THE TASK. Only one stretch of the data below is needed. Output the lines from the one with "环形拓扑中，节点按顺序连接成环：" up to and including the one with "对于不同的应用场景，应选择不同的拓扑结构：", exactly as they stand.

(Saved data entries)
Content starts
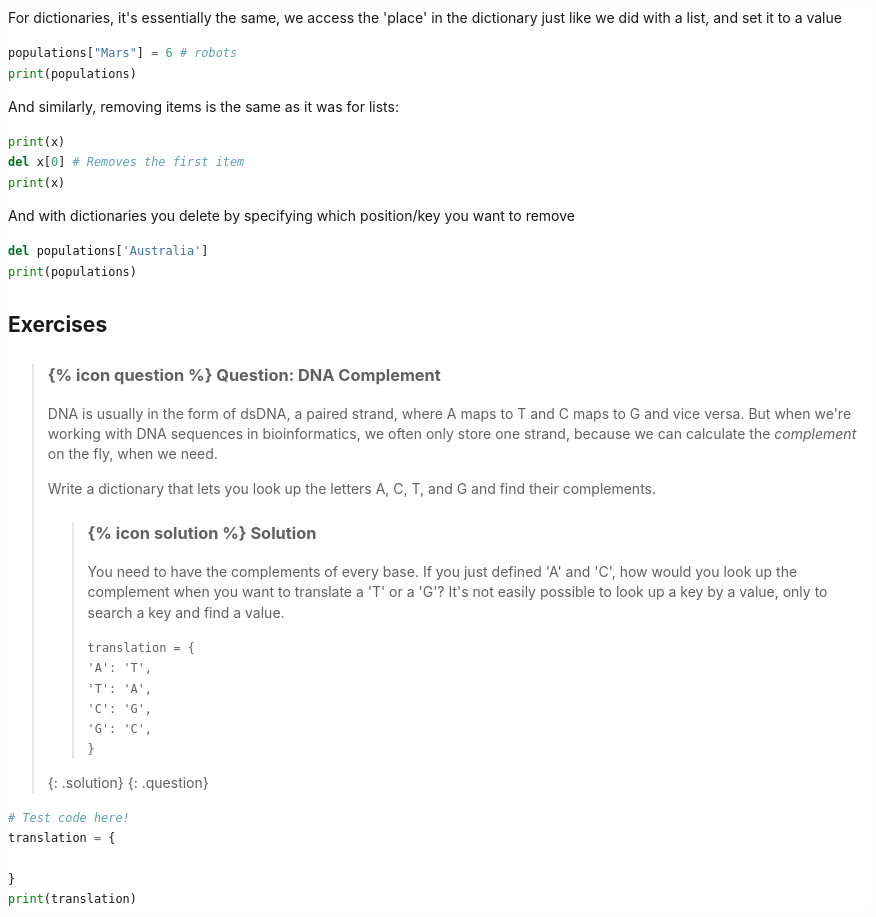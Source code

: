For dictionaries, it's essentially the same, we access the 'place' in the dictionary just like we did with a list, and set it to a value

```python
populations["Mars"] = 6 # robots
print(populations)
```

And similarly, removing items is the same as it was for lists:

```python
print(x)
del x[0] # Removes the first item
print(x)
```

And with dictionaries you delete by specifying which position/key you want to remove

```python
del populations['Australia']
print(populations)
```

## Exercises

> ### {% icon question %} Question: DNA Complement
>
> DNA is usually in the form of dsDNA, a paired strand, where A maps to T and C maps to G and vice versa.
> But when we're working with DNA sequences in bioinformatics, we often only store one strand, because we can calculate the *complement* on the fly, when we need.
>
> Write a dictionary that lets you look up the letters A, C, T, and G and find their complements.
>
> > ### {% icon solution %} Solution
> > You need to have the complements of every base. If you just defined 'A' and 'C', how would you look up the complement when you want to translate a 'T' or a 'G'? It's not easily possible to look up a key by a value, only to search a key and find a value.
> > ```
> > translation = {
> > 'A': 'T',
> > 'T': 'A',
> > 'C': 'G',
> > 'G': 'C',
> > }
> > ```
> {: .solution}
{: .question}

```python
# Test code here!
translation = {

}
print(translation)
```
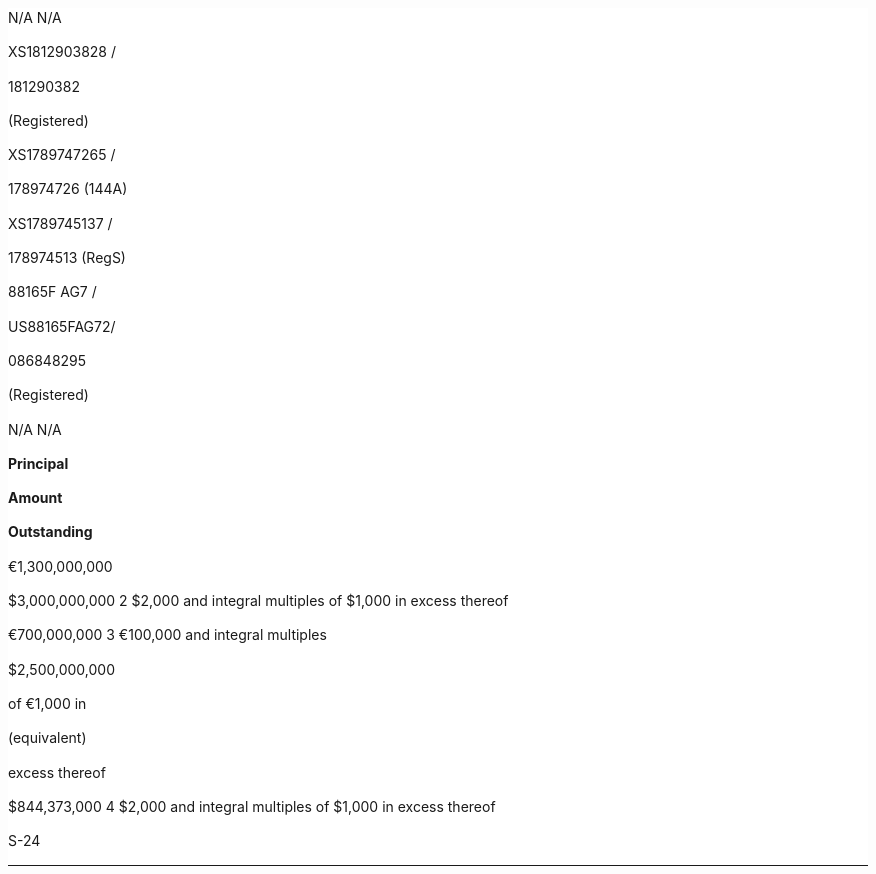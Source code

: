 N/A
N/A

XS1812903828 /

181290382

(Registered)

XS1789747265 /

178974726 (144A)

XS1789745137 /

178974513 (RegS)

88165F AG7 /

US88165FAG72/

086848295

(Registered)

N/A
N/A


**Principal**

**Amount**

**Outstanding**

€1,300,000,000


$3,000,000,000 2 $2,000 and
integral multiples
of $1,000 in
excess thereof

€700,000,000 3 €100,000 and
integral multiples

$2,500,000,000

of €1,000 in

(equivalent)

excess thereof

$844,373,000 4 $2,000 and
integral multiples
of $1,000 in
excess thereof


S-24


-----
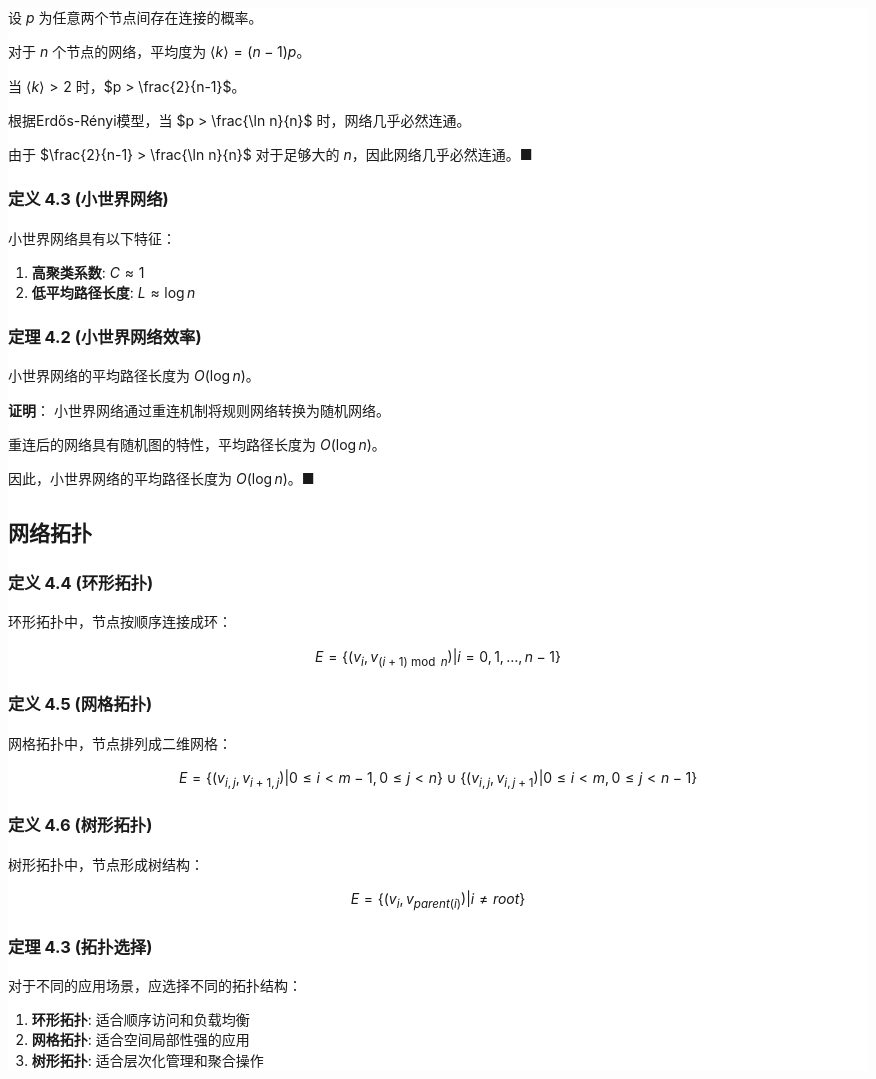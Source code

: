 设 $p$ 为任意两个节点间存在连接的概率。

对于 $n$ 个节点的网络，平均度为 $\langle k \rangle = (n-1)p$。

当 $\langle k \rangle > 2$ 时，$p > \frac{2}{n-1}$。

根据Erdős-Rényi模型，当 $p > \frac{\ln n}{n}$ 时，网络几乎必然连通。

由于 $\frac{2}{n-1} > \frac{\ln n}{n}$ 对于足够大的 $n$，因此网络几乎必然连通。■

### 定义 4.3 (小世界网络)

小世界网络具有以下特征：

1. **高聚类系数**: $C \approx 1$
2. **低平均路径长度**: $L \approx \log n$

### 定理 4.2 (小世界网络效率)

小世界网络的平均路径长度为 $O(\log n)$。

**证明**：
小世界网络通过重连机制将规则网络转换为随机网络。

重连后的网络具有随机图的特性，平均路径长度为 $O(\log n)$。

因此，小世界网络的平均路径长度为 $O(\log n)$。■

## 网络拓扑

### 定义 4.4 (环形拓扑)

环形拓扑中，节点按顺序连接成环：

$$E = \{(v_i, v_{(i+1) \bmod n}) | i = 0, 1, \ldots, n-1\}$$

### 定义 4.5 (网格拓扑)

网格拓扑中，节点排列成二维网格：

$$E = \{(v_{i,j}, v_{i+1,j}) | 0 \leq i < m-1, 0 \leq j < n\} \cup \{(v_{i,j}, v_{i,j+1}) | 0 \leq i < m, 0 \leq j < n-1\}$$

### 定义 4.6 (树形拓扑)

树形拓扑中，节点形成树结构：

$$E = \{(v_i, v_{parent(i)}) | i \neq root\}$$

### 定理 4.3 (拓扑选择)

对于不同的应用场景，应选择不同的拓扑结构：

1. **环形拓扑**: 适合顺序访问和负载均衡
2. **网格拓扑**: 适合空间局部性强的应用
3. **树形拓扑**: 适合层次化管理和聚合操作
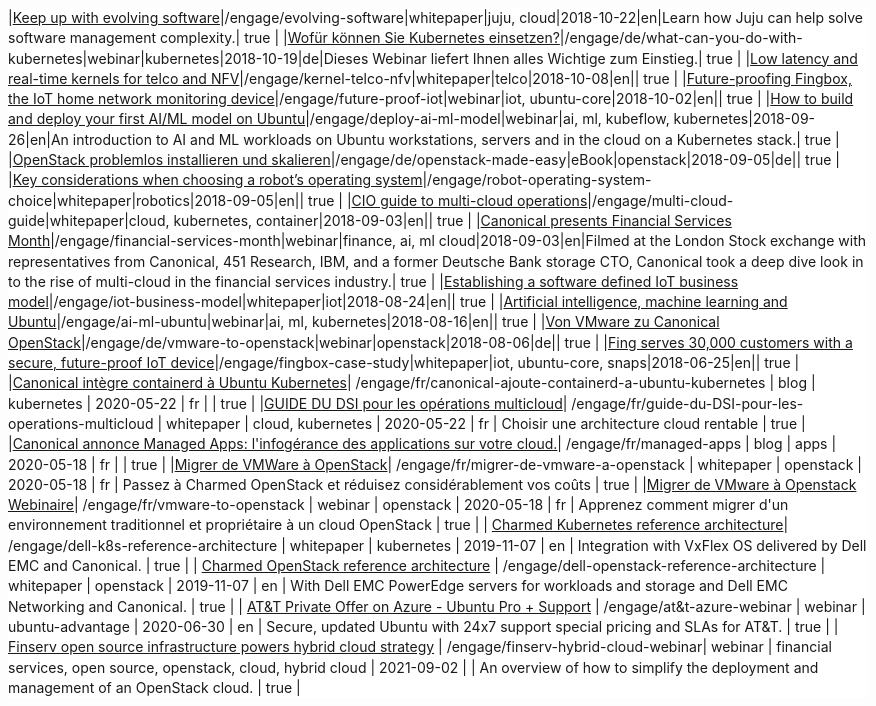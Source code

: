 |[Keep up with evolving software](https://discourse.ubuntu.com/t/keep-up-with-evolving-software/17310)|/engage/evolving-software|whitepaper|juju, cloud|2018-10-22|en|Learn how Juju can help solve software management complexity.| true |
|[Wofür können Sie Kubernetes einsetzen?](https://discourse.ubuntu.com/t/wofur-konnen-sie-kubernetes-einsetzen/17410)|/engage/de/what-can-you-do-with-kubernetes|webinar|kubernetes|2018-10-19|de|Dieses Webinar liefert Ihnen alles Wichtige zum Einstieg.| true |
|[Low latency and real-time kernels for telco and NFV](https://discourse.ubuntu.com/t/low-latency-and-real-time-kernels-for-telco-and-nfv/17320)|/engage/kernel-telco-nfv|whitepaper|telco|2018-10-08|en|| true |
|[Future-proofing Fingbox, the IoT home network monitoring device](https://discourse.ubuntu.com/t/future-proofing-fingbox-the-iot-home-network-monitoring-device/17313)|/engage/future-proof-iot|webinar|iot, ubuntu-core|2018-10-02|en|| true |
|[How to build and deploy your first AI/ML model on Ubuntu](https://discourse.ubuntu.com/t/how-to-build-and-deploy-your-first-ai-ml-model-on-ubuntu/17294)|/engage/deploy-ai-ml-model|webinar|ai, ml, kubeflow, kubernetes|2018-09-26|en|An introduction to AI and ML workloads on Ubuntu workstations, servers and in the cloud on a Kubernetes stack.| true |
|[OpenStack problemlos installieren und skalieren](https://discourse.ubuntu.com/t/openstack-problemlos-installieren-und-skalieren/17409)|/engage/de/openstack-made-easy|eBook|openstack|2018-09-05|de|| true |
|[Key considerations when choosing a robot’s operating system](https://discourse.ubuntu.com/t/key-considerations-when-choosing-a-robot-s-operating-system/17333)|/engage/robot-operating-system-choice|whitepaper|robotics|2018-09-05|en|| true |
|[CIO guide to multi-cloud operations](https://discourse.ubuntu.com/t/cio-guide-to-multi-cloud-operations/17325)|/engage/multi-cloud-guide|whitepaper|cloud, kubernetes, container|2018-09-03|en|| true |
|[Canonical presents Financial Services Month](https://discourse.ubuntu.com/t/canonical-presents-financial-services-month/17241)|/engage/financial-services-month|webinar|finance, ai, ml cloud|2018-09-03|en|Filmed at the London Stock exchange with representatives from Canonical, 451 Research, IBM, and a former Deutsche Bank storage CTO, Canonical took a deep dive look in to the rise of multi-cloud in the financial services industry.| true |
|[Establishing a software defined IoT business model](https://discourse.ubuntu.com/t/establishing-a-software-defined-iot-business-model/17317)|/engage/iot-business-model|whitepaper|iot|2018-08-24|en|| true |
|[Artificial intelligence, machine learning and Ubuntu](https://discourse.ubuntu.com/t/artificial-intelligence-machine-learning-and-ubuntu/17276)|/engage/ai-ml-ubuntu|webinar|ai, ml, kubernetes|2018-08-16|en|| true |
|[Von VMware zu Canonical OpenStack](https://discourse.ubuntu.com/t/von-vmware-zu-canonical-openstack/17408)|/engage/de/vmware-to-openstack|webinar|openstack|2018-08-06|de|| true |
|[Fing serves 30,000 customers with a secure, future-proof IoT device](https://discourse.ubuntu.com/t/fing-serves-30-000-customers-with-a-secure-future-proof-iot-device/17311)|/engage/fingbox-case-study|whitepaper|iot, ubuntu-core, snaps|2018-06-25|en|| true |
|[Canonical intègre containerd à Ubuntu Kubernetes](https://discourse.ubuntu.com/t/canonical-integre-containerd-a-ubuntu-kubernetes/17412)| /engage/fr/canonical-ajoute-containerd-a-ubuntu-kubernetes | blog | kubernetes | 2020-05-22 | fr |  | true |
|[GUIDE DU DSI pour les opérations multicloud](https://discourse.ubuntu.com/t/guide-du-dsi-pour-les-operations-multicloud/17415)| /engage/fr/guide-du-DSI-pour-les-operations-multicloud | whitepaper | cloud, kubernetes | 2020-05-22 | fr | Choisir une architecture cloud rentable | true |
|[Canonical annonce Managed Apps: l'infogérance des applications sur votre cloud.](https://discourse.ubuntu.com/t/canonical-annonce-managed-apps-linfogerance-des-applications-sur-votre-cloud/17416)| /engage/fr/managed-apps | blog | apps | 2020-05-18 | fr |  | true |
|[Migrer de VMWare à OpenStack](https://discourse.ubuntu.com/t/migrer-de-vmware-a-openstack/17417)| /engage/fr/migrer-de-vmware-a-openstack | whitepaper | openstack | 2020-05-18 | fr | Passez à Charmed OpenStack et réduisez considérablement vos coûts | true |
|[Migrer de VMware à Openstack Webinaire](https://discourse.ubuntu.com/t/migrer-de-vmware-a-openstack-webinaire/17420)| /engage/fr/vmware-to-openstack | webinar | openstack | 2020-05-18 | fr | Apprenez comment migrer d'un environnement traditionnel et propriétaire à un cloud OpenStack | true |
| [Charmed Kubernetes reference architecture](https://discourse.ubuntu.com/t/charmed-kubernetes-reference-architecture/19159)| /engage/dell-k8s-reference-architecture | whitepaper | kubernetes | 2019-11-07 | en | Integration with VxFlex OS delivered by Dell EMC and Canonical. | true |
| [Charmed OpenStack reference architecture](https://discourse.ubuntu.com/t/charmed-openstack-reference-architecture/19160)  | /engage/dell-openstack-reference-architecture | whitepaper | openstack | 2019-11-07 | en | With Dell EMC PowerEdge servers for workloads and storage and Dell EMC Networking and Canonical. | true |
| [AT&T Private Offer on Azure - Ubuntu Pro + Support](https://discourse.ubuntu.com/t/at-t-private-offer-on-azure-ubuntu-pro-support/19161) | /engage/at&t-azure-webinar | webinar | ubuntu-advantage | 2020-06-30 | en | Secure, updated Ubuntu with 24x7 support special pricing and SLAs for AT&T. |  true |
| [Finserv open source infrastructure powers hybrid cloud strategy](https://discourse.ubuntu.com/t/finserv-open-source-infrastructure-powers-hybrid-cloud-strategy/24008) | /engage/finserv-hybrid-cloud-webinar| webinar | financial services, open source, openstack, cloud, hybrid cloud | 2021-09-02 | | An overview of how to simplify the deployment and management of an OpenStack cloud. | true |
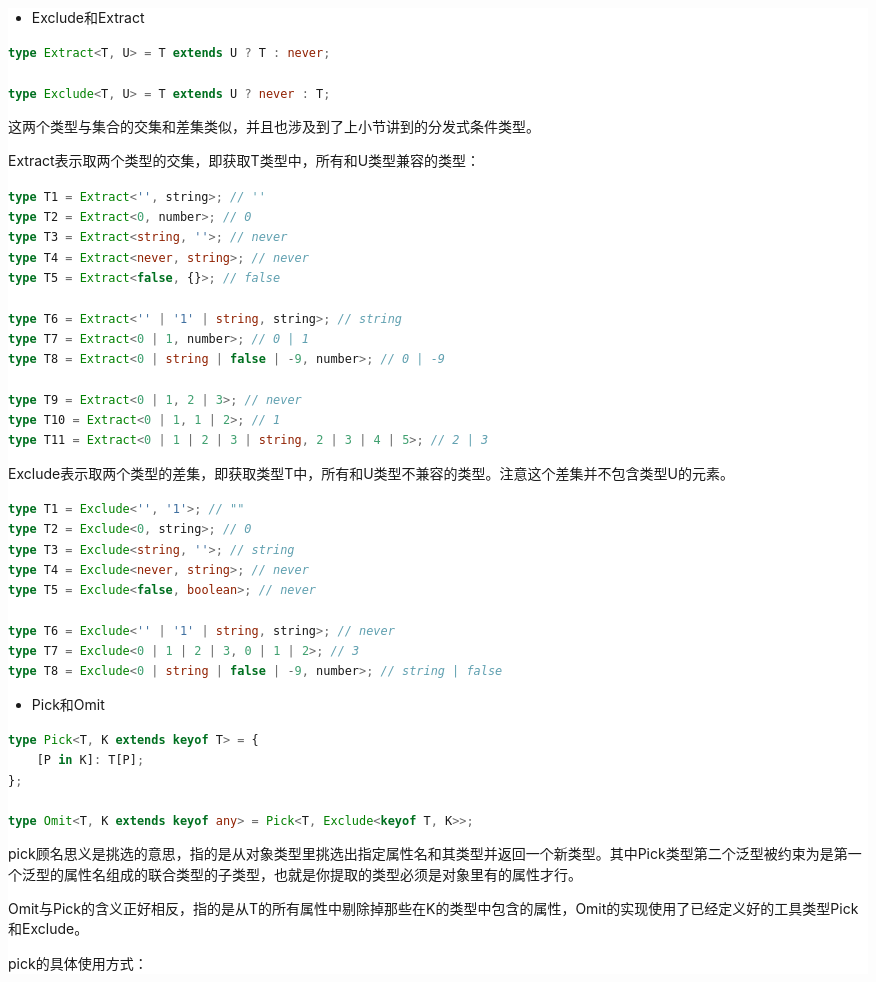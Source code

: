 * Exclude和Extract

```typescript
type Extract<T, U> = T extends U ? T : never;

type Exclude<T, U> = T extends U ? never : T;
```

这两个类型与集合的交集和差集类似，并且也涉及到了上小节讲到的分发式条件类型。

Extract表示取两个类型的交集，即获取T类型中，所有和U类型兼容的类型：

```typescript
type T1 = Extract<'', string>; // ''
type T2 = Extract<0, number>; // 0
type T3 = Extract<string, ''>; // never
type T4 = Extract<never, string>; // never
type T5 = Extract<false, {}>; // false

type T6 = Extract<'' | '1' | string, string>; // string
type T7 = Extract<0 | 1, number>; // 0 | 1
type T8 = Extract<0 | string | false | -9, number>; // 0 | -9

type T9 = Extract<0 | 1, 2 | 3>; // never
type T10 = Extract<0 | 1, 1 | 2>; // 1
type T11 = Extract<0 | 1 | 2 | 3 | string, 2 | 3 | 4 | 5>; // 2 | 3
```

Exclude表示取两个类型的差集，即获取类型T中，所有和U类型不兼容的类型。注意这个差集并不包含类型U的元素。

```typescript
type T1 = Exclude<'', '1'>; // ""
type T2 = Exclude<0, string>; // 0
type T3 = Exclude<string, ''>; // string
type T4 = Exclude<never, string>; // never
type T5 = Exclude<false, boolean>; // never

type T6 = Exclude<'' | '1' | string, string>; // never
type T7 = Exclude<0 | 1 | 2 | 3, 0 | 1 | 2>; // 3
type T8 = Exclude<0 | string | false | -9, number>; // string | false
```

* Pick和Omit

```typescript
type Pick<T, K extends keyof T> = {
    [P in K]: T[P];
};

type Omit<T, K extends keyof any> = Pick<T, Exclude<keyof T, K>>;
```

pick顾名思义是挑选的意思，指的是从对象类型里挑选出指定属性名和其类型并返回一个新类型。其中Pick类型第二个泛型被约束为是第一个泛型的属性名组成的联合类型的子类型，也就是你提取的类型必须是对象里有的属性才行。

Omit与Pick的含义正好相反，指的是从T的所有属性中剔除掉那些在K的类型中包含的属性，Omit的实现使用了已经定义好的工具类型Pick和Exclude。

pick的具体使用方式：
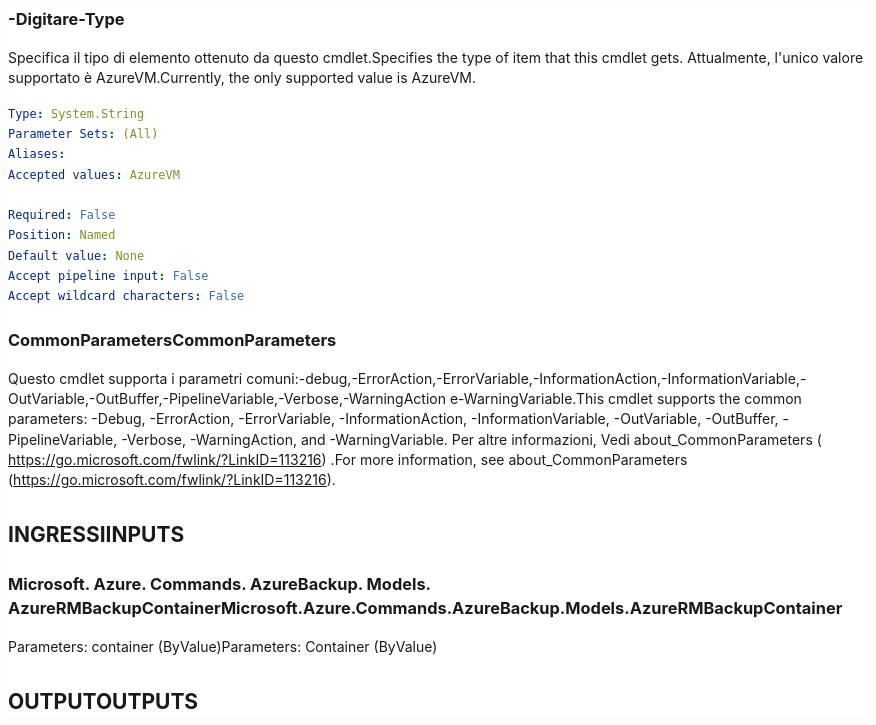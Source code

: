 ### <span data-ttu-id="cd748-137">-Digitare</span><span class="sxs-lookup"><span data-stu-id="cd748-137">-Type</span></span>
<span data-ttu-id="cd748-138">Specifica il tipo di elemento ottenuto da questo cmdlet.</span><span class="sxs-lookup"><span data-stu-id="cd748-138">Specifies the type of item that this cmdlet gets.</span></span>
<span data-ttu-id="cd748-139">Attualmente, l'unico valore supportato è AzureVM.</span><span class="sxs-lookup"><span data-stu-id="cd748-139">Currently, the only supported value is AzureVM.</span></span>

```yaml
Type: System.String
Parameter Sets: (All)
Aliases:
Accepted values: AzureVM

Required: False
Position: Named
Default value: None
Accept pipeline input: False
Accept wildcard characters: False
```

### <span data-ttu-id="cd748-140">CommonParameters</span><span class="sxs-lookup"><span data-stu-id="cd748-140">CommonParameters</span></span>
<span data-ttu-id="cd748-141">Questo cmdlet supporta i parametri comuni:-debug,-ErrorAction,-ErrorVariable,-InformationAction,-InformationVariable,-OutVariable,-OutBuffer,-PipelineVariable,-Verbose,-WarningAction e-WarningVariable.</span><span class="sxs-lookup"><span data-stu-id="cd748-141">This cmdlet supports the common parameters: -Debug, -ErrorAction, -ErrorVariable, -InformationAction, -InformationVariable, -OutVariable, -OutBuffer, -PipelineVariable, -Verbose, -WarningAction, and -WarningVariable.</span></span> <span data-ttu-id="cd748-142">Per altre informazioni, Vedi about_CommonParameters ( https://go.microsoft.com/fwlink/?LinkID=113216) .</span><span class="sxs-lookup"><span data-stu-id="cd748-142">For more information, see about_CommonParameters (https://go.microsoft.com/fwlink/?LinkID=113216).</span></span>

## <span data-ttu-id="cd748-143">INGRESSI</span><span class="sxs-lookup"><span data-stu-id="cd748-143">INPUTS</span></span>

### <span data-ttu-id="cd748-144">Microsoft. Azure. Commands. AzureBackup. Models. AzureRMBackupContainer</span><span class="sxs-lookup"><span data-stu-id="cd748-144">Microsoft.Azure.Commands.AzureBackup.Models.AzureRMBackupContainer</span></span>
<span data-ttu-id="cd748-145">Parameters: container (ByValue)</span><span class="sxs-lookup"><span data-stu-id="cd748-145">Parameters: Container (ByValue)</span></span>

## <span data-ttu-id="cd748-146">OUTPUT</span><span class="sxs-lookup"><span data-stu-id="cd748-146">OUTPUTS</span></span>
Content ends
EXERCISE RESULT.
环形拓扑中，节点按顺序连接成环：

$$E = \{(v_i, v_{(i+1) \bmod n}) | i = 0, 1, \ldots, n-1\}$$

### 定义 4.5 (网格拓扑)

网格拓扑中，节点排列成二维网格：

$$E = \{(v_{i,j}, v_{i+1,j}) | 0 \leq i < m-1, 0 \leq j < n\} \cup \{(v_{i,j}, v_{i,j+1}) | 0 \leq i < m, 0 \leq j < n-1\}$$

### 定义 4.6 (树形拓扑)

树形拓扑中，节点形成树结构：

$$E = \{(v_i, v_{parent(i)}) | i \neq root\}$$

### 定理 4.3 (拓扑选择)

对于不同的应用场景，应选择不同的拓扑结构：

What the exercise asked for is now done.